• Aim of the exercise:
Since the pictures are not wanted, retype the listing below exactly and without them.

• The data:
____
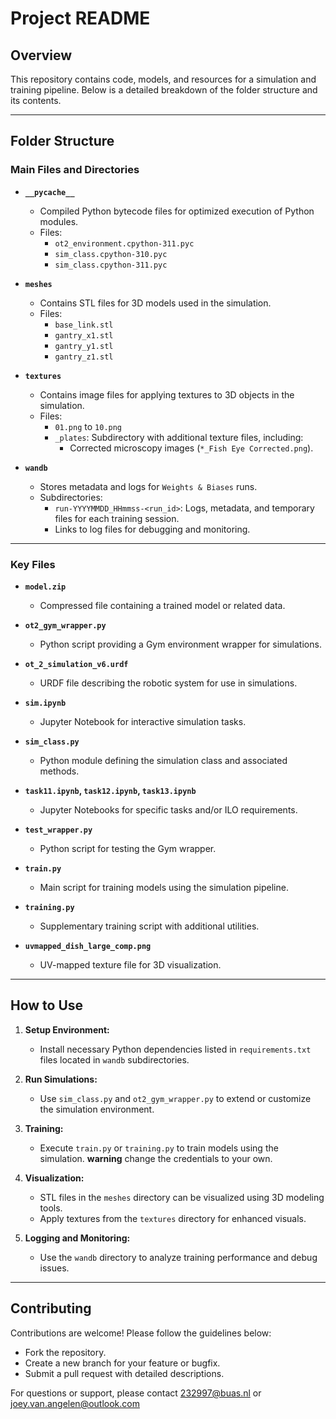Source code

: # Project README

## Overview

This repository contains code, models, and resources for a simulation and training pipeline. Below is a detailed breakdown of the folder structure and its contents.

---

## Folder Structure

### Main Files and Directories

- **`__pycache__`**
  - Compiled Python bytecode files for optimized execution of Python modules.
  - Files:
    - `ot2_environment.cpython-311.pyc`
    - `sim_class.cpython-310.pyc`
    - `sim_class.cpython-311.pyc`

- **`meshes`**
  - Contains STL files for 3D models used in the simulation.
  - Files:
    - `base_link.stl`
    - `gantry_x1.stl`
    - `gantry_y1.stl`
    - `gantry_z1.stl`


- **`textures`**
  - Contains image files for applying textures to 3D objects in the simulation.
  - Files:
    - `01.png` to `10.png`
    - `_plates`: Subdirectory with additional texture files, including:
      - Corrected microscopy images (`*_Fish Eye Corrected.png`).

- **`wandb`**
  - Stores metadata and logs for `Weights & Biases` runs.
  - Subdirectories:
    - `run-YYYYMMDD_HHmmss-<run_id>`: Logs, metadata, and temporary files for each training session.
    - Links to log files for debugging and monitoring.

---

### Key Files

- **`model.zip`**
  - Compressed file containing a trained model or related data.

- **`ot2_gym_wrapper.py`**
  - Python script providing a Gym environment wrapper for simulations.

- **`ot_2_simulation_v6.urdf`**
  - URDF file describing the robotic system for use in simulations.

- **`sim.ipynb`**
  - Jupyter Notebook for interactive simulation tasks.

- **`sim_class.py`**
  - Python module defining the simulation class and associated methods.

- **`task11.ipynb`, `task12.ipynb`, `task13.ipynb`**
  - Jupyter Notebooks for specific tasks and/or ILO requirements.

- **`test_wrapper.py`**
  - Python script for testing the Gym wrapper.

- **`train.py`**
  - Main script for training models using the simulation pipeline.

- **`training.py`**
  - Supplementary training script with additional utilities.

- **`uvmapped_dish_large_comp.png`**
  - UV-mapped texture file for 3D visualization.

---

## How to Use

1. **Setup Environment:**
   - Install necessary Python dependencies listed in `requirements.txt` files located in `wandb` subdirectories.

2. **Run Simulations:**
   - Use `sim_class.py` and `ot2_gym_wrapper.py` to extend or customize the simulation environment.

3. **Training:**
   - Execute `train.py` or `training.py` to train models using the simulation.
   **warning** change the credentials to your own.

4. **Visualization:**
   - STL files in the `meshes` directory can be visualized using 3D modeling tools.
   - Apply textures from the `textures` directory for enhanced visuals.

5. **Logging and Monitoring:**
   - Use the `wandb` directory to analyze training performance and debug issues.

---

## Contributing

Contributions are welcome! Please follow the guidelines below:
- Fork the repository.
- Create a new branch for your feature or bugfix.
- Submit a pull request with detailed descriptions.



For questions or support, please contact 232997@buas.nl or joey.van.angelen@outlook.com
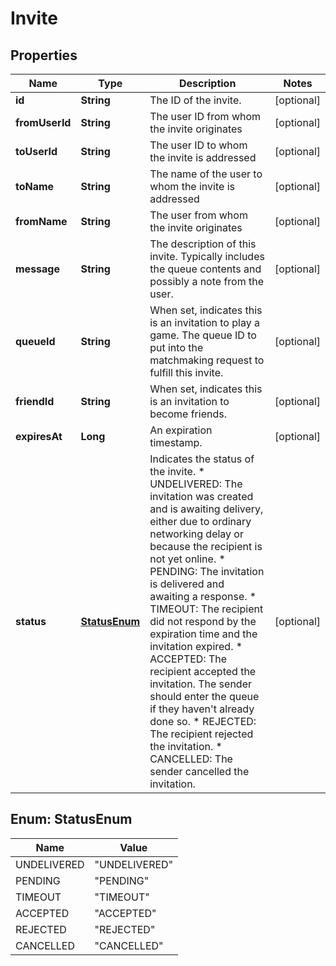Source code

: 
# Invite

## Properties
Name | Type | Description | Notes
------------ | ------------- | ------------- | -------------
**id** | **String** | The ID of the invite.  |  [optional]
**fromUserId** | **String** | The user ID from whom the invite originates  |  [optional]
**toUserId** | **String** | The user ID to whom the invite is addressed  |  [optional]
**toName** | **String** | The name of the user to whom the invite is addressed  |  [optional]
**fromName** | **String** | The user from whom the invite originates  |  [optional]
**message** | **String** | The description of this invite. Typically includes the queue contents and possibly a note from the user.  |  [optional]
**queueId** | **String** | When set, indicates this is an invitation to play a game. The queue ID to put into the matchmaking request to fulfill this invite.  |  [optional]
**friendId** | **String** | When set, indicates this is an invitation to become friends.  |  [optional]
**expiresAt** | **Long** | An expiration timestamp.  |  [optional]
**status** | [**StatusEnum**](#StatusEnum) | Indicates the status of the invite.  * UNDELIVERED: The invitation was created and is awaiting delivery, either due to ordinary networking delay    or because the recipient is not yet online.  * PENDING: The invitation is delivered and awaiting a response.  * TIMEOUT: The recipient did not respond by the expiration time and the invitation expired.  * ACCEPTED: The recipient accepted the invitation. The sender should enter the queue if they haven&#39;t already    done so.  * REJECTED: The recipient rejected the invitation.  * CANCELLED: The sender cancelled the invitation.  |  [optional]


<a name="StatusEnum"></a>
## Enum: StatusEnum
Name | Value
---- | -----
UNDELIVERED | &quot;UNDELIVERED&quot;
PENDING | &quot;PENDING&quot;
TIMEOUT | &quot;TIMEOUT&quot;
ACCEPTED | &quot;ACCEPTED&quot;
REJECTED | &quot;REJECTED&quot;
CANCELLED | &quot;CANCELLED&quot;



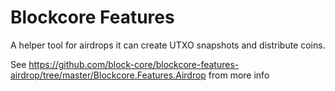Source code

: # Blockcore Features

A helper tool for airdrops it can create UTXO snapshots and distribute coins.

See https://github.com/block-core/blockcore-features-airdrop/tree/master/Blockcore.Features.Airdrop from more info 
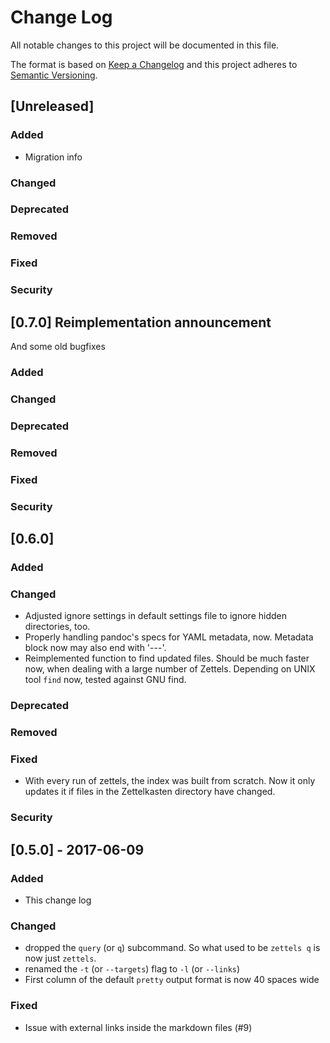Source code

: # Change Log
All notable changes to this project will be documented in this file.

The format is based on [Keep a Changelog](http://keepachangelog.com/)
and this project adheres to [Semantic Versioning](http://semver.org/).

## [Unreleased] 
### Added
- Migration info
### Changed
### Deprecated
### Removed
### Fixed
### Security

## [0.7.0] Reimplementation announcement

And some old bugfixes

### Added
### Changed
### Deprecated
### Removed
### Fixed
### Security


## [0.6.0]
### Added
### Changed
- Adjusted ignore settings in default settings file to ignore hidden 
  directories, too.
- Properly handling pandoc's specs for YAML metadata, now. Metadata block now 
  may also end with '---'.
- Reimplemented function to find updated files. Should be much faster now, 
  when dealing with a large number of Zettels. Depending on UNIX tool `find`
  now, tested against GNU find.
### Deprecated
### Removed
### Fixed
- With every run of zettels, the index was built from scratch. Now it only 
  updates it if files in the Zettelkasten directory have changed.
### Security

## [0.5.0] - 2017-06-09
### Added
- This change log
### Changed
- dropped the `query` (or `q`) subcommand. So what used to be `zettels q` is 
  now just `zettels`.
- renamed the `-t` (or `--targets`) flag to  `-l` (or `--links`)
- First column of the default `pretty` output format is now 40 spaces wide
### Fixed
- Issue with external links inside the markdown files (#9)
____
• Exercise answer:
Source code

: # Project README

## Overview

This repository contains code, models, and resources for a simulation and training pipeline. Below is a detailed breakdown of the folder structure and its contents.

---

## Folder Structure

### Main Files and Directories

- **`__pycache__`**
  - Compiled Python bytecode files for optimized execution of Python modules.
  - Files:
    - `ot2_environment.cpython-311.pyc`
    - `sim_class.cpython-310.pyc`
    - `sim_class.cpython-311.pyc`

- **`meshes`**
  - Contains STL files for 3D models used in the simulation.
  - Files:
    - `base_link.stl`
    - `gantry_x1.stl`
    - `gantry_y1.stl`
    - `gantry_z1.stl`


- **`textures`**
  - Contains image files for applying textures to 3D objects in the simulation.
  - Files:
    - `01.png` to `10.png`
    - `_plates`: Subdirectory with additional texture files, including:
      - Corrected microscopy images (`*_Fish Eye Corrected.png`).

- **`wandb`**
  - Stores metadata and logs for `Weights & Biases` runs.
  - Subdirectories:
    - `run-YYYYMMDD_HHmmss-<run_id>`: Logs, metadata, and temporary files for each training session.
    - Links to log files for debugging and monitoring.

---

### Key Files

- **`model.zip`**
  - Compressed file containing a trained model or related data.

- **`ot2_gym_wrapper.py`**
  - Python script providing a Gym environment wrapper for simulations.

- **`ot_2_simulation_v6.urdf`**
  - URDF file describing the robotic system for use in simulations.

- **`sim.ipynb`**
  - Jupyter Notebook for interactive simulation tasks.

- **`sim_class.py`**
  - Python module defining the simulation class and associated methods.

- **`task11.ipynb`, `task12.ipynb`, `task13.ipynb`**
  - Jupyter Notebooks for specific tasks and/or ILO requirements.

- **`test_wrapper.py`**
  - Python script for testing the Gym wrapper.

- **`train.py`**
  - Main script for training models using the simulation pipeline.

- **`training.py`**
  - Supplementary training script with additional utilities.

- **`uvmapped_dish_large_comp.png`**
  - UV-mapped texture file for 3D visualization.

---

## How to Use

1. **Setup Environment:**
   - Install necessary Python dependencies listed in `requirements.txt` files located in `wandb` subdirectories.

2. **Run Simulations:**
   - Use `sim_class.py` and `ot2_gym_wrapper.py` to extend or customize the simulation environment.

3. **Training:**
   - Execute `train.py` or `training.py` to train models using the simulation.
   **warning** change the credentials to your own.

4. **Visualization:**
   - STL files in the `meshes` directory can be visualized using 3D modeling tools.
   - Apply textures from the `textures` directory for enhanced visuals.

5. **Logging and Monitoring:**
   - Use the `wandb` directory to analyze training performance and debug issues.

---

## Contributing

Contributions are welcome! Please follow the guidelines below:
- Fork the repository.
- Create a new branch for your feature or bugfix.
- Submit a pull request with detailed descriptions.



For questions or support, please contact 232997@buas.nl or joey.van.angelen@outlook.com
Source code

: 
# Invite

## Properties
Name | Type | Description | Notes
------------ | ------------- | ------------- | -------------
**id** | **String** | The ID of the invite.  |  [optional]
**fromUserId** | **String** | The user ID from whom the invite originates  |  [optional]
**toUserId** | **String** | The user ID to whom the invite is addressed  |  [optional]
**toName** | **String** | The name of the user to whom the invite is addressed  |  [optional]
**fromName** | **String** | The user from whom the invite originates  |  [optional]
**message** | **String** | The description of this invite. Typically includes the queue contents and possibly a note from the user.  |  [optional]
**queueId** | **String** | When set, indicates this is an invitation to play a game. The queue ID to put into the matchmaking request to fulfill this invite.  |  [optional]
**friendId** | **String** | When set, indicates this is an invitation to become friends.  |  [optional]
**expiresAt** | **Long** | An expiration timestamp.  |  [optional]
**status** | [**StatusEnum**](#StatusEnum) | Indicates the status of the invite.  * UNDELIVERED: The invitation was created and is awaiting delivery, either due to ordinary networking delay    or because the recipient is not yet online.  * PENDING: The invitation is delivered and awaiting a response.  * TIMEOUT: The recipient did not respond by the expiration time and the invitation expired.  * ACCEPTED: The recipient accepted the invitation. The sender should enter the queue if they haven&#39;t already    done so.  * REJECTED: The recipient rejected the invitation.  * CANCELLED: The sender cancelled the invitation.  |  [optional]


<a name="StatusEnum"></a>
## Enum: StatusEnum
Name | Value
---- | -----
UNDELIVERED | &quot;UNDELIVERED&quot;
PENDING | &quot;PENDING&quot;
TIMEOUT | &quot;TIMEOUT&quot;
ACCEPTED | &quot;ACCEPTED&quot;
REJECTED | &quot;REJECTED&quot;
CANCELLED | &quot;CANCELLED&quot;



Source code

: # Blockcore Features

A helper tool for airdrops it can create UTXO snapshots and distribute coins.

See https://github.com/block-core/blockcore-features-airdrop/tree/master/Blockcore.Features.Airdrop from more info 
Source code

: # Change Log
All notable changes to this project will be documented in this file.

The format is based on [Keep a Changelog](http://keepachangelog.com/)
and this project adheres to [Semantic Versioning](http://semver.org/).

## [Unreleased] 
### Added
- Migration info
### Changed
### Deprecated
### Removed
### Fixed
### Security

## [0.7.0] Reimplementation announcement

And some old bugfixes

### Added
### Changed
### Deprecated
### Removed
### Fixed
### Security


## [0.6.0]
### Added
### Changed
- Adjusted ignore settings in default settings file to ignore hidden 
  directories, too.
- Properly handling pandoc's specs for YAML metadata, now. Metadata block now 
  may also end with '---'.
- Reimplemented function to find updated files. Should be much faster now, 
  when dealing with a large number of Zettels. Depending on UNIX tool `find`
  now, tested against GNU find.
### Deprecated
### Removed
### Fixed
- With every run of zettels, the index was built from scratch. Now it only 
  updates it if files in the Zettelkasten directory have changed.
### Security

## [0.5.0] - 2017-06-09
### Added
- This change log
### Changed
- dropped the `query` (or `q`) subcommand. So what used to be `zettels q` is 
  now just `zettels`.
- renamed the `-t` (or `--targets`) flag to  `-l` (or `--links`)
- First column of the default `pretty` output format is now 40 spaces wide
### Fixed
- Issue with external links inside the markdown files (#9)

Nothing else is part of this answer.